**Work to be completed**: The entries below should be output exactly as written.

Saved entries
BEGIN

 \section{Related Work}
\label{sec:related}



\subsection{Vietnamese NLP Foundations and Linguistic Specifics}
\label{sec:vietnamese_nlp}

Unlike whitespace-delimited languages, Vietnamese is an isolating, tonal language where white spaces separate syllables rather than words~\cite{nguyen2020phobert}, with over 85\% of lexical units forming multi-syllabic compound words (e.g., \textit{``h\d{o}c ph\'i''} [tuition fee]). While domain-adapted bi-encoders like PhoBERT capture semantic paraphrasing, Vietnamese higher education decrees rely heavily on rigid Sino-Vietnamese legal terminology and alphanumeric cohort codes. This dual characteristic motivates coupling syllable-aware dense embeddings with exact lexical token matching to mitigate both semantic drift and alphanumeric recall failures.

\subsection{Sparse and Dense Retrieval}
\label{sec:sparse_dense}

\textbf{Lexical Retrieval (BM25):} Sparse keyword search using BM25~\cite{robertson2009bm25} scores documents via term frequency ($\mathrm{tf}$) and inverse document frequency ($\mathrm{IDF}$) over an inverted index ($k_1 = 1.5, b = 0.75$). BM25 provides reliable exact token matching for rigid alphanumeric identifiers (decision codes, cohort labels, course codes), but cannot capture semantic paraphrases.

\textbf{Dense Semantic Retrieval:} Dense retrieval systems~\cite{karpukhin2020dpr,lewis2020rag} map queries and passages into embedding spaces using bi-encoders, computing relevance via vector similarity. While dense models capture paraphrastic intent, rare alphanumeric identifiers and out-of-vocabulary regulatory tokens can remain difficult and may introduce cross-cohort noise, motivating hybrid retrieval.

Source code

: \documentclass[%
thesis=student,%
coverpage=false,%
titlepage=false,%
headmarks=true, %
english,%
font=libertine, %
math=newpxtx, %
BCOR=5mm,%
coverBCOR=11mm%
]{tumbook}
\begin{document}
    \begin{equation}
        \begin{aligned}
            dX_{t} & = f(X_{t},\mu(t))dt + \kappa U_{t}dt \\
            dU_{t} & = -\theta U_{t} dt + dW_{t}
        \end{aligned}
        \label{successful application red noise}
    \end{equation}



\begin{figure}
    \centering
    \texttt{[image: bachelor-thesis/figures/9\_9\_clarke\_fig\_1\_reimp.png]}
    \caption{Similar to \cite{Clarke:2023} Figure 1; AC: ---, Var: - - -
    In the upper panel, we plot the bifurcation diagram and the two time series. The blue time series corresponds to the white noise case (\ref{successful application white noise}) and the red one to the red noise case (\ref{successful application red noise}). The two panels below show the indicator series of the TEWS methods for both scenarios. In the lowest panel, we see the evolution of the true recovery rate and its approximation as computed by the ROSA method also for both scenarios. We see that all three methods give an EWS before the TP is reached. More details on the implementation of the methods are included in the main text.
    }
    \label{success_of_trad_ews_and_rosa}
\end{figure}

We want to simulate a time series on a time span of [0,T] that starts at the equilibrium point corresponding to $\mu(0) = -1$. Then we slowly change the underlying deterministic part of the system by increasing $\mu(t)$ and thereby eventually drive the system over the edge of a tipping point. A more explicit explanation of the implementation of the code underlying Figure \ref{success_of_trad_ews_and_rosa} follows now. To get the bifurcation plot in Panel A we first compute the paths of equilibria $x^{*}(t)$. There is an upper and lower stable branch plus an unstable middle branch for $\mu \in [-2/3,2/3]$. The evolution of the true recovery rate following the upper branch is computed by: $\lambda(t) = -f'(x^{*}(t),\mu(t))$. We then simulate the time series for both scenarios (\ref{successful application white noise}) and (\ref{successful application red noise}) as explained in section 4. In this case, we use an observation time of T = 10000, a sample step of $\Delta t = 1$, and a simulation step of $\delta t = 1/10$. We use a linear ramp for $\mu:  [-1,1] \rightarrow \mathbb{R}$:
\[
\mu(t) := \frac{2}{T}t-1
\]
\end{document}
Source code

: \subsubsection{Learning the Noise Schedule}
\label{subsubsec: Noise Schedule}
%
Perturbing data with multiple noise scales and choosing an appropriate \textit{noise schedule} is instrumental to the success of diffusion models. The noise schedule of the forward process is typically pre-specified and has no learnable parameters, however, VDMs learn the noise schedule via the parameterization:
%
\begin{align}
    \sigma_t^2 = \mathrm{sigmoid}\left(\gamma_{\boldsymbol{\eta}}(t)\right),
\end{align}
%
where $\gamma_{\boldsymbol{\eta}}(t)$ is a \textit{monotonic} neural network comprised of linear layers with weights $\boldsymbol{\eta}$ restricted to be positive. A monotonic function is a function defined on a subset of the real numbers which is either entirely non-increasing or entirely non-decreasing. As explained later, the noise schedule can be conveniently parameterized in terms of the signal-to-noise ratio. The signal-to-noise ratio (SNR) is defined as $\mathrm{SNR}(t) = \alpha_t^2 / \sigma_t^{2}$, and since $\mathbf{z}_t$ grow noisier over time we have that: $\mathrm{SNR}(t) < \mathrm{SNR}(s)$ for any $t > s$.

END

**Output for this exercise**:
 \section{Related Work}
\label{sec:related}



\subsection{Vietnamese NLP Foundations and Linguistic Specifics}
\label{sec:vietnamese_nlp}

Unlike whitespace-delimited languages, Vietnamese is an isolating, tonal language where white spaces separate syllables rather than words~\cite{nguyen2020phobert}, with over 85\% of lexical units forming multi-syllabic compound words (e.g., \textit{``h\d{o}c ph\'i''} [tuition fee]). While domain-adapted bi-encoders like PhoBERT capture semantic paraphrasing, Vietnamese higher education decrees rely heavily on rigid Sino-Vietnamese legal terminology and alphanumeric cohort codes. This dual characteristic motivates coupling syllable-aware dense embeddings with exact lexical token matching to mitigate both semantic drift and alphanumeric recall failures.

\subsection{Sparse and Dense Retrieval}
\label{sec:sparse_dense}

\textbf{Lexical Retrieval (BM25):} Sparse keyword search using BM25~\cite{robertson2009bm25} scores documents via term frequency ($\mathrm{tf}$) and inverse document frequency ($\mathrm{IDF}$) over an inverted index ($k_1 = 1.5, b = 0.75$). BM25 provides reliable exact token matching for rigid alphanumeric identifiers (decision codes, cohort labels, course codes), but cannot capture semantic paraphrases.

\textbf{Dense Semantic Retrieval:} Dense retrieval systems~\cite{karpukhin2020dpr,lewis2020rag} map queries and passages into embedding spaces using bi-encoders, computing relevance via vector similarity. While dense models capture paraphrastic intent, rare alphanumeric identifiers and out-of-vocabulary regulatory tokens can remain difficult and may introduce cross-cohort noise, motivating hybrid retrieval.

Source code

: \documentclass[%
thesis=student,%
coverpage=false,%
titlepage=false,%
headmarks=true, %
english,%
font=libertine, %
math=newpxtx, %
BCOR=5mm,%
coverBCOR=11mm%
]{tumbook}
\begin{document}
    \begin{equation}
        \begin{aligned}
            dX_{t} & = f(X_{t},\mu(t))dt + \kappa U_{t}dt \\
            dU_{t} & = -\theta U_{t} dt + dW_{t}
        \end{aligned}
        \label{successful application red noise}
    \end{equation}



\begin{figure}
    \centering
    \texttt{[image: bachelor-thesis/figures/9\_9\_clarke\_fig\_1\_reimp.png]}
    \caption{Similar to \cite{Clarke:2023} Figure 1; AC: ---, Var: - - -
    In the upper panel, we plot the bifurcation diagram and the two time series. The blue time series corresponds to the white noise case (\ref{successful application white noise}) and the red one to the red noise case (\ref{successful application red noise}). The two panels below show the indicator series of the TEWS methods for both scenarios. In the lowest panel, we see the evolution of the true recovery rate and its approximation as computed by the ROSA method also for both scenarios. We see that all three methods give an EWS before the TP is reached. More details on the implementation of the methods are included in the main text.
    }
    \label{success_of_trad_ews_and_rosa}
\end{figure}

We want to simulate a time series on a time span of [0,T] that starts at the equilibrium point corresponding to $\mu(0) = -1$. Then we slowly change the underlying deterministic part of the system by increasing $\mu(t)$ and thereby eventually drive the system over the edge of a tipping point. A more explicit explanation of the implementation of the code underlying Figure \ref{success_of_trad_ews_and_rosa} follows now. To get the bifurcation plot in Panel A we first compute the paths of equilibria $x^{*}(t)$. There is an upper and lower stable branch plus an unstable middle branch for $\mu \in [-2/3,2/3]$. The evolution of the true recovery rate following the upper branch is computed by: $\lambda(t) = -f'(x^{*}(t),\mu(t))$. We then simulate the time series for both scenarios (\ref{successful application white noise}) and (\ref{successful application red noise}) as explained in section 4. In this case, we use an observation time of T = 10000, a sample step of $\Delta t = 1$, and a simulation step of $\delta t = 1/10$. We use a linear ramp for $\mu:  [-1,1] \rightarrow \mathbb{R}$:
\[
\mu(t) := \frac{2}{T}t-1
\]
\end{document}
Source code

: \subsubsection{Learning the Noise Schedule}
\label{subsubsec: Noise Schedule}
%
Perturbing data with multiple noise scales and choosing an appropriate \textit{noise schedule} is instrumental to the success of diffusion models. The noise schedule of the forward process is typically pre-specified and has no learnable parameters, however, VDMs learn the noise schedule via the parameterization:
%
\begin{align}
    \sigma_t^2 = \mathrm{sigmoid}\left(\gamma_{\boldsymbol{\eta}}(t)\right),
\end{align}
%
where $\gamma_{\boldsymbol{\eta}}(t)$ is a \textit{monotonic} neural network comprised of linear layers with weights $\boldsymbol{\eta}$ restricted to be positive. A monotonic function is a function defined on a subset of the real numbers which is either entirely non-increasing or entirely non-decreasing. As explained later, the noise schedule can be conveniently parameterized in terms of the signal-to-noise ratio. The signal-to-noise ratio (SNR) is defined as $\mathrm{SNR}(t) = \alpha_t^2 / \sigma_t^{2}$, and since $\mathbf{z}_t$ grow noisier over time we have that: $\mathrm{SNR}(t) < \mathrm{SNR}(s)$ for any $t > s$.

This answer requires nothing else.